2. Bioclimatic Building Design

Sustainable construction stands as a critical response to the environmental challenges of our time. It seeks to reconcile the built environment with nature and, in doing so, presents innovative approaches such as bioclimatic design, which represents a cornerstone of sustainable architecture.
At its core, bioclimatic design embodies a profound understanding of the intrinsic connection between the built environment and the natural world [35]. It acknowledges that the natural elements, including climate, topography, solar angles, and prevailing winds, can profoundly influence a building’s performance. By harnessing these factors, architects and designers can create structures that seamlessly integrate with their surroundings, achieving not only energy efficiency but also harmony with nature [60].
One of the most compelling advantages of bioclimatic design is its inherent ability to drastically reduce energy consumption [61]. Bioclimatic buildings exhibit significantly lower energy needs compared to their conventionally designed counterparts. This substantial energy savings arises from a synergetic blend of passive design strategies, state-of-the-art materials, and innovative technologies [62].
For instance, meticulous attention to insulation and the utilization of high-performance windows and doors drastically minimizes heat transfer, thus diminishing the reliance on mechanical heating and cooling systems. Furthermore, the incorporation of thermal mass in building materials facilitates the moderation of indoor temperatures, further decreasing energy requirements.
Beyond energy efficiency, bioclimatic design prioritizes the well-being and comfort of occupants. Buildings designed with these principles invariably feature abundant natural daylighting, effective cross-ventilation, and thoughtful spatial arrangements [63]. Such design elements collectively create a healthier and more comfortable indoor environment, with quantifiable benefits for the physical and psychological health of occupants. Studies have demonstrated that well-illuminated, naturally ventilated spaces can significantly enhance productivity and overall satisfaction among building users. Different research confirmed that incorporating bioclimatic design strategies, such as integrating natural ventilation and maximizing daylight, leads to significant enhancements in residents’ satisfaction and comfort levels [64][65]. Therefore, the bioclimatic design ought to not only enhance comfort but also actively promote sustainable behavior among users, thereby fostering an environment conducive to learning from the built surroundings [66]. Furthermore, a study conducted in the context of Ghadames, Libya, revealed that occupants of older houses expressed thermal satisfaction with indoor comfort conditions, signifying that traditional bioclimatic design strategies can effectively deliver comfort even in the context of desert architecture [67].
Nevertheless, it is imperative to acknowledge that the efficacy of bioclimatic design is contingent upon a constellation of factors.
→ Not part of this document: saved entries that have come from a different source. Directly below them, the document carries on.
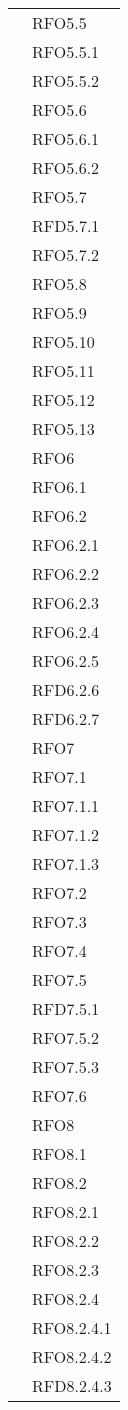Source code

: \begin{longtable}{ p{12cm} | p{4cm} }
	& RFO5.5 \\
	& RFO5.5.1 \\
	& RFO5.5.2 \\
	& RFO5.6 \\
	& RFO5.6.1 \\
	& RFO5.6.2 \\
	& RFO5.7 \\
	& RFD5.7.1 \\
	& RFO5.7.2 \\
	& RFO5.8 \\
	& RFO5.9 \\
	& RFO5.10 \\
	& RFO5.11 \\
	& RFO5.12 \\
	& RFO5.13 \\
	& RFO6 \\
	& RFO6.1 \\
	& RFO6.2 \\
	& RFO6.2.1 \\
	& RFO6.2.2 \\
	& RFO6.2.3 \\
	& RFO6.2.4 \\
	& RFO6.2.5 \\
	& RFD6.2.6 \\
	& RFD6.2.7 \\
	& RFO7 \\
	& RFO7.1 \\
	& RFO7.1.1 \\
	& RFO7.1.2 \\
	& RFO7.1.3 \\
	& RFO7.2 \\
	& RFO7.3 \\
	& RFO7.4 \\
	& RFO7.5 \\
	& RFD7.5.1 \\
	& RFO7.5.2 \\
	& RFO7.5.3 \\
	& RFO7.6 \\
	& RFO8 \\
	& RFO8.1 \\
	& RFO8.2 \\
	& RFO8.2.1 \\
	& RFO8.2.2 \\
	& RFO8.2.3 \\
	& RFO8.2.4 \\
	& RFO8.2.4.1 \\
	& RFO8.2.4.2 \\
	& RFD8.2.4.3 \\

\end{longtable}
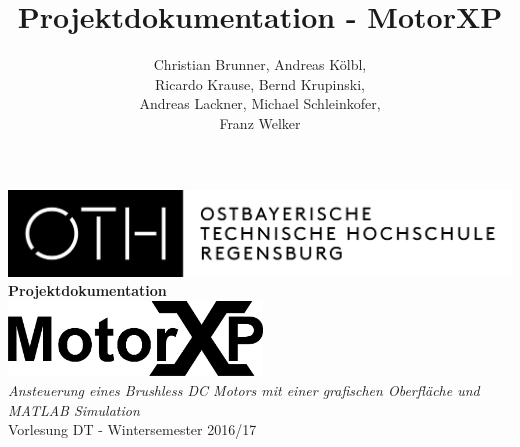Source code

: \documentclass[a4paper,11pt]{report}
\begin{document}
\title{Projektdokumentation - MotorXP}

\author{Christian Brunner, Andreas Kölbl, \\
  Ricardo Krause, Bernd Krupinski, \\
  Andreas Lackner, Michael Schleinkofer, \\
  Franz Welker}


\lehead{\headmark}
\lohead{\headmark}


\renewcommand{\lstlistingname}{Code}
\lstset{
numbers=left,
stepnumber=1,
firstnumber=1,
numberfirstline=true,
breaklines=true}
\renewcommand{\figurename}{Bild}
\renewcommand{\refname}{Quellen}
\renewcommand{\bibname}{Quellen}
\renewcommand{\appendixname}{Anhang}
\renewcommand{\abstractname}{Zusammenfassung}
\renewcommand{\chaptername}{Kapitel}
\renewcommand\contentsname {Inhaltsverzeichnis}



\makeatletter
\begin{titlepage}
  \centering
  \vspace*{0.02\textheight}
  \includegraphics[width=\textwidth]{images/OTHLogo}\vspace*{0.1\textheight}
  {\huge\textbf{\\Projektdokumentation\\}}\vspace*{0.05\textheight}
  \includegraphics[height=2cm]{images/MotorXP}\vspace*{0.05\textheight}
  {\large\textit{\\Ansteuerung eines Brushless DC Motors mit einer grafischen Oberfläche und MATLAB Simulation}}\vspace*{0.03\textheight}
  {\\Vorlesung DT - Wintersemester 2016/17\\}\vspace*{0.2\textheight}
  {\@author}
\end{titlepage}
\makeatother
\tableofcontents
\end{document}
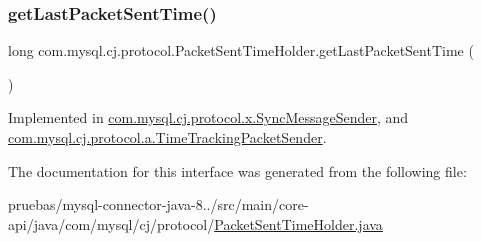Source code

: \subsubsection{\texorpdfstring{get\+Last\+Packet\+Sent\+Time()}{getLastPacketSentTime()}}
{\footnotesize\ttfamily long com.\+mysql.\+cj.\+protocol.\+Packet\+Sent\+Time\+Holder.\+get\+Last\+Packet\+Sent\+Time (\begin{DoxyParamCaption}{ }\end{DoxyParamCaption})}



Implemented in \mbox{\hyperlink{classcom_1_1mysql_1_1cj_1_1protocol_1_1x_1_1_sync_message_sender_a43022535ec5a2b7c1ac10cf339009439}{com.\+mysql.\+cj.\+protocol.\+x.\+Sync\+Message\+Sender}}, and \mbox{\hyperlink{classcom_1_1mysql_1_1cj_1_1protocol_1_1a_1_1_time_tracking_packet_sender_a0db4b1e081138c550906e898d9c9a79d}{com.\+mysql.\+cj.\+protocol.\+a.\+Time\+Tracking\+Packet\+Sender}}.



The documentation for this interface was generated from the following file\+:\begin{DoxyCompactItemize}
\item 
pruebas/mysql-\/connector-\/java-\/8../src/main/core-\/api/java/com/mysql/cj/protocol/\mbox{\hyperlink{_packet_sent_time_holder_8java}{Packet\+Sent\+Time\+Holder.\+java}}\end{DoxyCompactItemize}
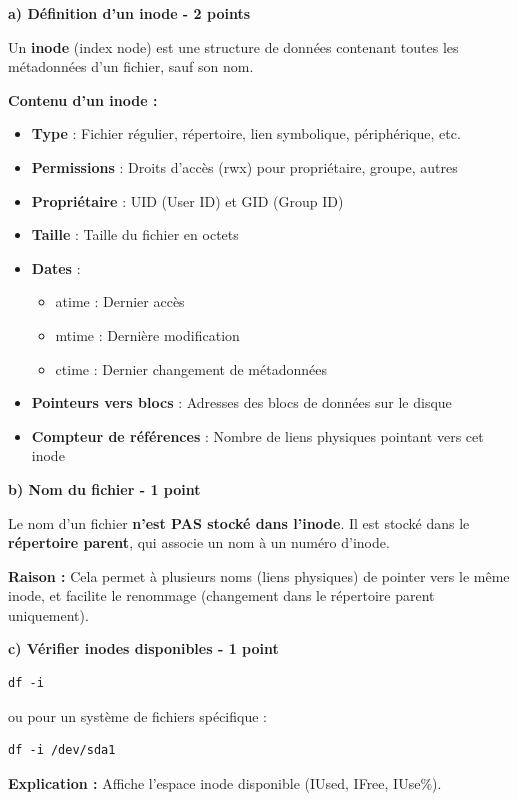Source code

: \documentclass[12pt,a4paper]{article}
\begin{document}
\begin{answerbox}
\textbf{a) Définition d'un inode - 2 points}

Un \textbf{inode} (index node) est une structure de données contenant toutes les métadonnées d'un fichier, sauf son nom.

\textbf{Contenu d'un inode :}
\begin{itemize}
    \item \textbf{Type} : Fichier régulier, répertoire, lien symbolique, périphérique, etc.
    \item \textbf{Permissions} : Droits d'accès (rwx) pour propriétaire, groupe, autres
    \item \textbf{Propriétaire} : UID (User ID) et GID (Group ID)
    \item \textbf{Taille} : Taille du fichier en octets
    \item \textbf{Dates} : 
    \begin{itemize}
        \item atime : Dernier accès
        \item mtime : Dernière modification
        \item ctime : Dernier changement de métadonnées
    \end{itemize}
    \item \textbf{Pointeurs vers blocs} : Adresses des blocs de données sur le disque
    \item \textbf{Compteur de références} : Nombre de liens physiques pointant vers cet inode
\end{itemize}

\textbf{b) Nom du fichier - 1 point}

Le nom d'un fichier \textbf{n'est PAS stocké dans l'inode}. Il est stocké dans le \textbf{répertoire parent}, qui associe un nom à un numéro d'inode.

\textbf{Raison :} Cela permet à plusieurs noms (liens physiques) de pointer vers le même inode, et facilite le renommage (changement dans le répertoire parent uniquement).

\textbf{c) Vérifier inodes disponibles - 1 point}

\begin{lstlisting}
df -i
\end{lstlisting}

ou pour un système de fichiers spécifique :

\begin{lstlisting}
df -i /dev/sda1
\end{lstlisting}

\textbf{Explication :} Affiche l'espace inode disponible (IUsed, IFree, IUse\%).
\end{answerbox}
\end{document}
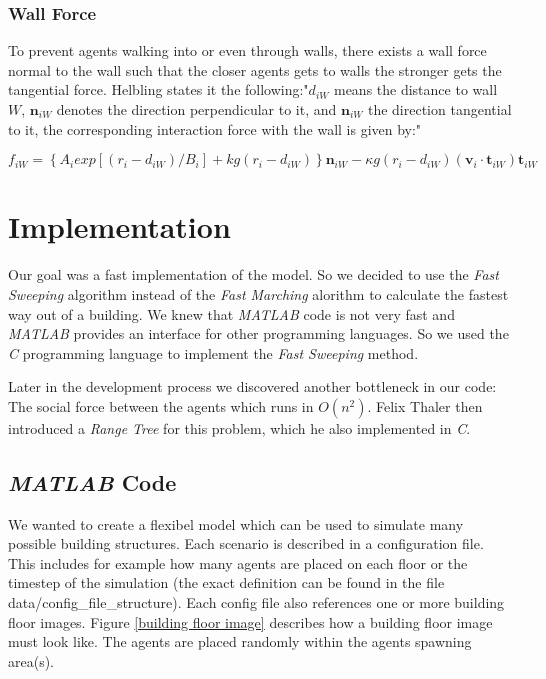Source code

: \documentclass[11pt]{article}
\begin{document}
\subsubsection{Wall Force}

To prevent agents walking into or even through walls, there exists a wall force normal to the wall such that the closer agents gets to walls the stronger gets the tangential force.
Helbling states it the following:"$d_{iW}$ means the distance to wall $W$, $\mathbf{n}_{iW}$ denotes  the direction perpendicular to it, and $\mathbf{n}_{iW}$ the direction tangential to it, the corresponding interaction force with the wall is given by:" \cite{SFMPD}

\begin{equation}
f_{iW}=\left\{A_{i}exp[(r_{i}-d_{iW})/B_{i}]+kg(r_{i}-d_{iW})\right\}\mathbf{n}_{iW}-\kappa g(r_{i}-d_{iW})(\mathbf{v}_{i}\cdot\mathbf{t}_{iW})\mathbf{t}_{iW}
\end{equation}

\section{Implementation}\label{implementation}
Our goal was a fast implementation of the model. So we decided to use the
\textit{Fast Sweeping} algorithm instead of the \textit{Fast Marching} alorithm
to calculate the fastest way out of a building. We knew that \textit{MATLAB}
code is not very fast and \textit{MATLAB} provides an interface for other
programming languages. So we used the \textit{C} programming language to
implement the \textit{Fast Sweeping} method.

Later in the development process we discovered another bottleneck in our code:
The social force between the agents which runs in $ O(n^2) $. Felix Thaler then
introduced a \textit{Range Tree} for this problem, which he also implemented in
\textit{C}.


\subsection{\textit{MATLAB} Code} \label{matlab code}
We wanted to create a flexibel model which can be used to simulate many
possible building structures.
Each scenario is described in a configuration file. This includes for example how many
agents are placed on each floor or the timestep of the simulation (the exact
definition can be found in the file data/config\_file\_structure). Each config
file also references one or more building floor images.
Figure \vref{building floor image} describes how a building floor
image must look like. The agents are placed randomly within the agents spawning
area(s).
\end{document}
Regional climate conditions, site-specific considerations, and local regulations exert a profound influence on the appropriateness and feasibility of bioclimatic design strategies [68]. What proves successful in one geographical location may necessitate adaptation or alteration when applied elsewhere. Therefore, a nuanced, context-sensitive approach that accounts for the specific conditions of each project is paramount [69].
Indeed, findings from the published scholarly literature underscore the paramount importance of integrating regional climate conditions, site-specific factors, and local regulations into bioclimatic design strategies. The seminal work provides a comprehensive exploration of the bioclimatic approach to architectural regionalism, delving into essential elements like site selection, solar orientation, and the thermal properties of building materials. In a study focused on the Lhasa region of Tibet, there is a meticulous application of bioclimatic design principles, considering factors such as temperature, humidity, solar radiation, and air velocity. The research also includes an analysis of the structure and materials employed in traditional dwellings [70]. Likewise, another study contributes to the field by developing bioclimatic building design charts tailored to various climatic zones in China, offering specific guidance for heating, cooling, and ventilation strategies [71]. Tailored building regulations for warm-dry climates in Mexico were also proposed for extending the applicability of bioclimatic design [72]. These regulations encompass a spectrum of mandatory, optional, and incentivized requirements, all geared towards enhancing energy efficiency, environmental comfort, and the incorporation of low-water-consumption vegetation.
Furthermore, bioclimatic design stands out as a potent catalyst for influencing user behavior towards sustainability, as evidenced by the literature. Barghini (2019) underscores its pivotal role in fostering sustainable behavior among building occupants—a crucial first step towards sustainability [66]. Jamaludin’s research (2016) reinforces this perspective, highlighting the profound positive impact of bioclimatic design on user satisfaction and perceptions [73]. His findings emphasize that bioclimatic design not only remains relevant but also excels in meeting contemporary living demands while simultaneously enhancing energy efficiency. Moreover, Jamaludin’s earlier work (2013) delves into the tangible benefits of implementing bioclimatic design principles within residential colleges, culminating in increased comfort and contentment among residents [64]. Košir’s comprehensive introduction to bioclimatic design (2019) underscores the fundamental importance of harmonizing building design with the environment and inhabitants’ needs, ultimately resulting in sustainable structures [74]. These studies collectively reveal that bioclimatic design transcends mere energy efficiency; it positively shapes user behavior by affording comfort and efficiency in built environments. Moreover, the literature suggests that bioclimatic design education and support constitute effective avenues for promoting sustainable and creative architectural design. Kowaltowski’s work (2007) intriguingly demonstrates that the constraints imposed by bioclimatic design principles can serve as catalysts for creativity during the design process [75]. Radovic (1996) outlines a curriculum that places a strong emphasis on bioclimatic urban and architectural design [76], while Maciel (2007) stresses the significance of integrating bioclimatic concepts into architects’ design philosophy through formal education [77]. Evans (1990) introduces a specialized course for architectural students in Argentina, skillfully incorporating bioclimatic concepts into the design teaching process [78]. This approach allows students to explore the diverse character of designs in various regional contexts. In sum, the literature consistently underscores that bioclimatic design education and support wield considerable influence in promoting both sustainable and creative architectural design practices.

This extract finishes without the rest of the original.